4.11. Effect of EMHPS on the Expression of ABCB1 and SLCO1B1

To test the effect of EMHPS on the expression of ABCB1 and SLCO1B1, Caco-2 or HepG2 cells, respectively, were cultured on a 6-well plate. EMHPS was used at concentrations of 1, 10, and 100 µM, and the duration of exposure was 24 h. After the incubation, the cells were removed from the surface of the wells with a trypsin–EDTA solution (0.25% trypsin and 0.2% EDTA, Sigma-Aldrich, St. Louis, MO, USA).

The expression levels of ABCB1 and SLCO1B1 were analyzed via Western blot.

4.12. Western Blot

Cells were lysed with NP40 Cell Lysis Buffer Thermo (Thermo Fisher Scientific) with protease inhibitors (Sigma Aldrich, St. Louis, MO, USA) for 30 min at +4 °C with constant stirring at a rate of 10⁷ cells per 100 µL of buffer. Protein concentrations were quantified with the Pierce Coomassie Plus Assay Kit (Thermo Fisher, Rockford, IL, USA). Proteins (20 μg/sample) were separated using 10% SDS–PAGE and transferred onto nitrocellulose membranes using a semidry blotting system (Transblot, Bio-Rad, California, USA). Subsequently, the membranes were blocked for 1 h with TBS 1% Casein Blocker (Bio-Rad) and then incubated overnight at 4 °C with primary antibodies (P-Glycoprotein Antibody MA5-13854, Invitrogen; OATP2 Polyclonal Antibody, PA5-113548, Invitrogen). The membranes were washed in TBS and then incubated with secondary antibodies (Rabbit-anti-Mouse IgG (H + L), HRP, Invitrogen for ABCB1 and Goat anti-Rabbit IgG (H + L) Cross-Adsorbed Secondary Antibody, HRP, Invitrogen for SLCO1B1) for 1 h at room temperature.

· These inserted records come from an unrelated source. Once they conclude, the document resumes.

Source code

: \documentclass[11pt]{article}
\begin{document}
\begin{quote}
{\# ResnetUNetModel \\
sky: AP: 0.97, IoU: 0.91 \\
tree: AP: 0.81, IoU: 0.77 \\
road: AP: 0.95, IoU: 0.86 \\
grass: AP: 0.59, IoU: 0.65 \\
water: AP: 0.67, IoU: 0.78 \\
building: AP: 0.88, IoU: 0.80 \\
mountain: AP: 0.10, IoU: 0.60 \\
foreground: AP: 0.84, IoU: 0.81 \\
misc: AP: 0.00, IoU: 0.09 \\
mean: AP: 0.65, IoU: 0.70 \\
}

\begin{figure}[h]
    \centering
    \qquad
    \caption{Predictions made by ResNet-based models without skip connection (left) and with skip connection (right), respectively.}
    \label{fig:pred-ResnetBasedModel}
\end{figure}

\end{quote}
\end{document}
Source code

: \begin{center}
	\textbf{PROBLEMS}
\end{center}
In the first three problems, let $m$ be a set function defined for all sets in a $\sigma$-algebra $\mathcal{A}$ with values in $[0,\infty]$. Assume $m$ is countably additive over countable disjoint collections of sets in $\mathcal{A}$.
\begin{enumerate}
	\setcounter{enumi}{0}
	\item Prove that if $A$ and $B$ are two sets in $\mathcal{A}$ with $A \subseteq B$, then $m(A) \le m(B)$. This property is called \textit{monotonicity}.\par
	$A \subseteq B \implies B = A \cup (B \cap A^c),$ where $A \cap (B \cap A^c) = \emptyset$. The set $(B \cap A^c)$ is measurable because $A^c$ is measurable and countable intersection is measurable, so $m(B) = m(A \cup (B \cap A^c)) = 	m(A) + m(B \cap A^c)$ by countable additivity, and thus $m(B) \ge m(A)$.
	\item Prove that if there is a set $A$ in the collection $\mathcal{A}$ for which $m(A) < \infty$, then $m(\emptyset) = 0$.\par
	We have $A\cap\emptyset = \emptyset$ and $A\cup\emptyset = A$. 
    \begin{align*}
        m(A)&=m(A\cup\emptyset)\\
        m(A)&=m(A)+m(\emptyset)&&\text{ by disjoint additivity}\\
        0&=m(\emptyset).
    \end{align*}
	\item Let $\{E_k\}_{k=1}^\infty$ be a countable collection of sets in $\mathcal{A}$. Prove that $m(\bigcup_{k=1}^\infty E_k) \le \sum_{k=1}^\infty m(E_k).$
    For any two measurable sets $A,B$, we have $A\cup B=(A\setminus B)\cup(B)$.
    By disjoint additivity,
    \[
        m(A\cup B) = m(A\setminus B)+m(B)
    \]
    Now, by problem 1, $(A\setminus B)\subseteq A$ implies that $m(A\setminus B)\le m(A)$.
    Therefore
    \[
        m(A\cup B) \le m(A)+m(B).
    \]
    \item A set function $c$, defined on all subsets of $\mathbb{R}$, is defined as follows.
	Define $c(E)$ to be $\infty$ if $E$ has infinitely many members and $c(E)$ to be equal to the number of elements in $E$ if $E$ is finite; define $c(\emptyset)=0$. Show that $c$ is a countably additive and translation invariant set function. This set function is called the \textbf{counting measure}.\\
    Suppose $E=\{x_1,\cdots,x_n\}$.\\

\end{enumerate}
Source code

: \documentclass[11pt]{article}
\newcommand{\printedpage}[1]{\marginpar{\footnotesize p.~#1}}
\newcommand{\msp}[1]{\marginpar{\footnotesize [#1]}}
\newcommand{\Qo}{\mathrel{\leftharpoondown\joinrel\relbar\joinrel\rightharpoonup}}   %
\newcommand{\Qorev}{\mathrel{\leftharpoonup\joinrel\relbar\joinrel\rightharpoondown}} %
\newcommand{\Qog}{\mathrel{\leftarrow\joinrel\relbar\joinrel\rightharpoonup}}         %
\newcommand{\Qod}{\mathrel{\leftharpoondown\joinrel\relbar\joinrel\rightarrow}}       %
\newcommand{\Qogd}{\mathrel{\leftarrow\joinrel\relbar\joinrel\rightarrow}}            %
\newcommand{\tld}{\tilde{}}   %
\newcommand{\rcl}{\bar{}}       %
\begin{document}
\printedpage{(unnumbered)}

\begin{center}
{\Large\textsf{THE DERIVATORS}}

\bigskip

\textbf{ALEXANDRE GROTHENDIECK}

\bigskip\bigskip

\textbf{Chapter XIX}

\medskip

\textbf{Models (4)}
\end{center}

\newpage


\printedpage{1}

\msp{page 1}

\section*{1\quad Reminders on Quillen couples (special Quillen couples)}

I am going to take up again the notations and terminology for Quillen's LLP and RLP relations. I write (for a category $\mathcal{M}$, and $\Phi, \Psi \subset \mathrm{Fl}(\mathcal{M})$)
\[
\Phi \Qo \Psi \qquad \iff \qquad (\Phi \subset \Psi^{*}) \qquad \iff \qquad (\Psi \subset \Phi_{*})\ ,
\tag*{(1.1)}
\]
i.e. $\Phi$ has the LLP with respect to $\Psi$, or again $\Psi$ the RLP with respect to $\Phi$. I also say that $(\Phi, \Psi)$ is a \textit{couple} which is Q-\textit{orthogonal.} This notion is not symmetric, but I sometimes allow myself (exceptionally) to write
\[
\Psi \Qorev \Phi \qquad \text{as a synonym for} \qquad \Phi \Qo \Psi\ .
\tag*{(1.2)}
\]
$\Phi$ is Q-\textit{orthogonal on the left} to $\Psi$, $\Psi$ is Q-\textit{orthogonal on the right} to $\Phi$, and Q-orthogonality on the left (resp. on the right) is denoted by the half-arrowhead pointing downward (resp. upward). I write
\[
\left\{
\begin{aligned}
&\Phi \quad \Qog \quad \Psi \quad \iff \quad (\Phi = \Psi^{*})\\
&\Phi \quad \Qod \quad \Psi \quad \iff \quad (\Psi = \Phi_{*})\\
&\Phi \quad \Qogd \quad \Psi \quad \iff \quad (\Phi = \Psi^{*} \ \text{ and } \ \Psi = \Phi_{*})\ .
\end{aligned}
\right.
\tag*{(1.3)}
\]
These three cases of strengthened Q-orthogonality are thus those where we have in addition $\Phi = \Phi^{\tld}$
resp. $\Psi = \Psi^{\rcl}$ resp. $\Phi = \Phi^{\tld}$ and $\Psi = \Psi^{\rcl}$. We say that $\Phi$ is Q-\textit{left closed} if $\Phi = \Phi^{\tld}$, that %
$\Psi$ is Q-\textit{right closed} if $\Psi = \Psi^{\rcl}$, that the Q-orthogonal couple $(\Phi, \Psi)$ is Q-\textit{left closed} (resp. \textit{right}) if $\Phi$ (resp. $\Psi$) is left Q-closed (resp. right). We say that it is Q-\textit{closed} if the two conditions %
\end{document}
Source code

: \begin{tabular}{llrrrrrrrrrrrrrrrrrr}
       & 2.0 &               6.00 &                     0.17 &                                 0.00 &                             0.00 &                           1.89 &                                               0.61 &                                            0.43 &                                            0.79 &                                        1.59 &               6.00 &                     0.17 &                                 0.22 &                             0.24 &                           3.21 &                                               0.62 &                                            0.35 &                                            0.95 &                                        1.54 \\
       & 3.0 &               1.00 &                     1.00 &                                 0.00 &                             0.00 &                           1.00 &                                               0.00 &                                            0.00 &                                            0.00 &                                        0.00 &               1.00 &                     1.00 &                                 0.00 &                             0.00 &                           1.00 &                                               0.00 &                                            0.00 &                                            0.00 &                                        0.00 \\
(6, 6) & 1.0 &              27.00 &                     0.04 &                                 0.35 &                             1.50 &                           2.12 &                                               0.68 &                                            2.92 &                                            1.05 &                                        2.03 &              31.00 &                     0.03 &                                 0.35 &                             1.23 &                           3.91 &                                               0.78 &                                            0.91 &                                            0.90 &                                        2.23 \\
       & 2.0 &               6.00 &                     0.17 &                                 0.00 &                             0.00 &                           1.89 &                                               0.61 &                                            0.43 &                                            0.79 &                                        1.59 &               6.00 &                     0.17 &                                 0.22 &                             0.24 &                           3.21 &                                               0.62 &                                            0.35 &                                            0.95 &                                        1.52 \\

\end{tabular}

The protein content was measured relative to the level of housekeeping protein GAPDH (primary antibodies: GAPDH Loading Control Monoclonal Antibody (GA1R) and DyLight 68 (Invitrogen); secondary antibodies: secondary rabbit antibodies to primary GAPDH antibodies—Rabbit-anti-Mouse IgG (H + L) Secondary Antibody and HRP (Invitrogen). Chemiluminescence was recorded using ChemiDocXRS+ (Bio-Rad). The intensity of the obtained bands was analyzed densitometrically using ImageLab 6.0.0 software (Bio-Rad).

4.13. Data Analysis

Statistical analysis was conducted using GraphPad Prism version 8.1.2. The data are presented as mean ± standard deviation (SD). Differences among groups were determined using ANOVA, followed by Tukey’s test and unpaired t-tests. p-values of <0.05 were considered to be statistically significant.

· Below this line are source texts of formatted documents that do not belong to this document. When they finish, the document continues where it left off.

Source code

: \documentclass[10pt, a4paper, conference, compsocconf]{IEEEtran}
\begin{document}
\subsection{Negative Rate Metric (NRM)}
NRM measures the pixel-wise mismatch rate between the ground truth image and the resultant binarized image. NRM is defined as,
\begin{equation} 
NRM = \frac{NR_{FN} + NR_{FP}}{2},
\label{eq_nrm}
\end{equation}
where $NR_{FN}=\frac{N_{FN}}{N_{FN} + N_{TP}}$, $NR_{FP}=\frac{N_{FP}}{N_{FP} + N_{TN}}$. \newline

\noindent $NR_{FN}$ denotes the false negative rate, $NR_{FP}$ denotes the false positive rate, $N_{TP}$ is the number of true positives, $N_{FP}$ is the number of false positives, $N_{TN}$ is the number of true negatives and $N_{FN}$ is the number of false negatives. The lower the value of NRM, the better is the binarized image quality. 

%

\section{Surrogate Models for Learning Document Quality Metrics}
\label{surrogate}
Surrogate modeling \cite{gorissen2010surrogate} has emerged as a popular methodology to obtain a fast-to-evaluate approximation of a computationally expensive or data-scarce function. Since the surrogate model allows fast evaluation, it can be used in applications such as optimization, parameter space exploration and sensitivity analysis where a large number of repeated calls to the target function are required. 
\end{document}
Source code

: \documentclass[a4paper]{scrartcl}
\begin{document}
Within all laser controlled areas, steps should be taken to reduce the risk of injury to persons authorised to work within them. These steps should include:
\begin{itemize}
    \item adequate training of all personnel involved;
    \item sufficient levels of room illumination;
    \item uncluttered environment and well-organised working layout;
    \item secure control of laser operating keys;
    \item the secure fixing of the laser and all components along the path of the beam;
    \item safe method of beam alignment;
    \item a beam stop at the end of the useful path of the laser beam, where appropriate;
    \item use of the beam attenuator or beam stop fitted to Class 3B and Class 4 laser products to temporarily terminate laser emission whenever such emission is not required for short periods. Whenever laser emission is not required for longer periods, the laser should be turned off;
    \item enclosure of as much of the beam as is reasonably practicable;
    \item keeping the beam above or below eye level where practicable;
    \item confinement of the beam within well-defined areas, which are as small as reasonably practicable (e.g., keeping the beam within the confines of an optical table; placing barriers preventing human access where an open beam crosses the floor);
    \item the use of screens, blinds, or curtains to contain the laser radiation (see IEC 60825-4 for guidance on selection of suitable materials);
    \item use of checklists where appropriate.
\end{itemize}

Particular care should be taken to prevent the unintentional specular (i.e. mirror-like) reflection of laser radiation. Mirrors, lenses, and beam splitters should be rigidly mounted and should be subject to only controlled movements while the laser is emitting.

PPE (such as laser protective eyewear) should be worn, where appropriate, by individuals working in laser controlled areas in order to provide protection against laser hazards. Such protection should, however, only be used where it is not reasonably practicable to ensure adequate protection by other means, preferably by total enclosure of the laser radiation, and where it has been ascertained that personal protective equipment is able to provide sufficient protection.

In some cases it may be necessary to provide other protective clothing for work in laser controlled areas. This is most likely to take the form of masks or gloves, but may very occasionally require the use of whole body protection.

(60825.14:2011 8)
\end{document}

For inhibition studies, fexofenadine ER in Caco-2 cells and atorvastatin uptake in HEK293-SLCO1B1 cells were converted to the percentage of vehicle control.

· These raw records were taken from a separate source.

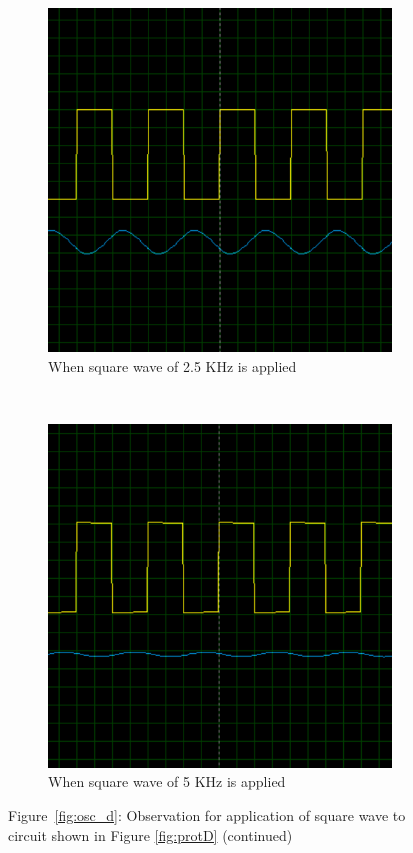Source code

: \documentclass{lab_sheet}
\begin{document}
\begin{figure}[H]
   \ContinuedFloat
   \centering
   \begin{subfigure}{0.49\textwidth}
      \centering
   \includegraphics[width=0.9\linewidth]{../Figures/osc_d_4.png}
   \caption{When square wave of 2.5 KHz is applied}
   \end{subfigure}~
   \begin{subfigure}{0.49\textwidth}
      \centering
   \includegraphics[width=0.9\linewidth]{../Figures/osc_d_3.png}
   \caption{When square wave of 5 KHz is applied}
   \end{subfigure}
      \caption*{Figure~\ref{fig:osc_d}: Observation for application of square wave to circuit shown in Figure \ref{fig:protD} (continued)}
\end{figure}
\end{document}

Half maximal inhibitory concentration (IC₅₀) values were determined through nonlinear regression based on the three-parameter logistic function.

5. Conclusions

Thus, the study has found that EMHPS is not a substrate of ABCB1 and SLCO1B1, but that it inhibits the activities of these transporters in vitro. SLCO1B1 inhibition and systemic ABCB1 inhibition are not clinically relevant, but ABCB1 inhibition by EMHPS in the gastrointestinal tract needs to be tested in vivo through clinical trials.